According to a host of industry sources, the state of the radiology market is not a pretty picture. With the number of exams and reads skyrocketing year-over-year, there are fewer than 40,000 practicing radiologists, and over 15% of them are clustered within the top 100 radiology groups.
In addition to this severe imbalance in the market, a mere 1,000 new rads are entering practice each year, while over half of practicing radiologists are age 55 and over, causing experts to anticipate massive shortfalls of radiologists in the next ten years. Adding to the urgency of the problem is the rate at which the U.S. population is aging, since older adult populations historically place even greater demands on radiology services.
What other factors are destabilizing the supply and demand of radiologists today?
Beyond the numbers, there are huge discrepancies in the availability of radiologists in under-resourced markets and rural areas around the country, and it is daunting to adequately staff hospitals and imaging centers after hours and on weekends across all markets.

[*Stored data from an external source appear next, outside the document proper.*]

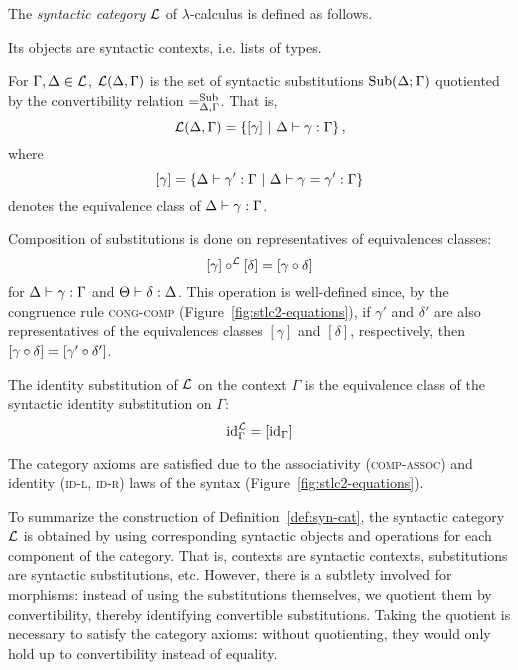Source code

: \begin{defn} \label{def:syn-cat}
The \emph{syntactic category} $\syncat$ of $\lambda$-calculus is defined as follows.
\begin{enum}
    \item Its objects are syntactic contexts, i.e. lists of types.
    
    \item For $\Gamma, \Delta \in \syncat$, $\Hom[\syncat]{\Delta}{\Gamma}$ is the set of syntactic substitutions $\sSub{\Delta}{\Gamma}$ quotiented by the convertibility relation $\sconvrelsub{\Delta}{\Gamma}$. That is,
    \[ \Hom[\syncat]{\Delta}{\Gamma} = \setof{[\gamma]}{\stypedsub{\gamma}{\Delta}{\Gamma}}, \]
    where
    \[ [\gamma] = \setof{\stypedsub{\gamma'}{\Delta}{\Gamma}}{\sconvsub{\gamma}{\gamma'}{\Delta}{\Gamma}} \]
    denotes the equivalence class of $\stypedsub{\gamma}{\Delta}{\Gamma}$.
    
    \item Composition of substitutions is done on representatives of equivalences classes:
    \[ \Scompsub{[\gamma]}{[\delta]}[\syncat] = [\scompsub{\gamma}{\delta}] \]
    for $\stypedsub{\gamma}{\Delta}{\Gamma}$ and $\stypedsub{\delta}{\Theta}{\Delta}$. This operation is well-defined since, by the congruence rule \textsc{cong-comp} (Figure~\ref{fig:stlc2-equations}), if $\gamma'$ and $\delta'$ are also representatives of the equivalences classes $[\gamma]$ and $[\delta]$, respectively, then $[\scompsub{\gamma}{\delta}] = [\scompsub{\gamma'}{\delta'}]$.

    \item The identity substitution of $\syncat$ on the context $\Gamma$ is the equivalence class of the syntactic identity substitution on $\Gamma$:
    \[ \Sidsub[\Gamma][\syncat] = [\sidsub[\Gamma]] \]
\end{enum}
The category axioms are satisfied due to the associativity (\textsc{comp-assoc}) and identity (\textsc{id-l}, \textsc{id-r}) laws of the syntax (Figure~\ref{fig:stlc2-equations}).
\end{defn}

To summarize the construction of Definition~\ref{def:syn-cat}, the syntactic category $\syncat$ is obtained by using corresponding syntactic objects and operations for each component of the category. That is, contexts are syntactic contexts, substitutions are syntactic substitutions, etc. However, there is a subtlety involved for morphisms: instead of using the substitutions themselves, we quotient them by convertibility, thereby identifying convertible substitutions. Taking the quotient is necessary to satisfy the category axioms: without quotienting, they would only hold up to convertibility instead of equality.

As an early response to a seemingly-insatiable demand for radiology services within the healthcare ecosystem in America, the field of teleradiology emerged in the early 1990s with the rise of the internet and the creation of the DIACOM® standard. Since that time, a relatively small number of major players have entered the market, and through a series of consolidations and the fierce preservation of mediocre standards and outdated delivery solutions, few advancements or innovations have propelled the field of teleradiology forward. In spite of these encumbrances, the telerad market was estimated at $11.8 billion in 2018; when factoring in a CAGR of 23.8%, the market will grow beyond $65 billion by 2026.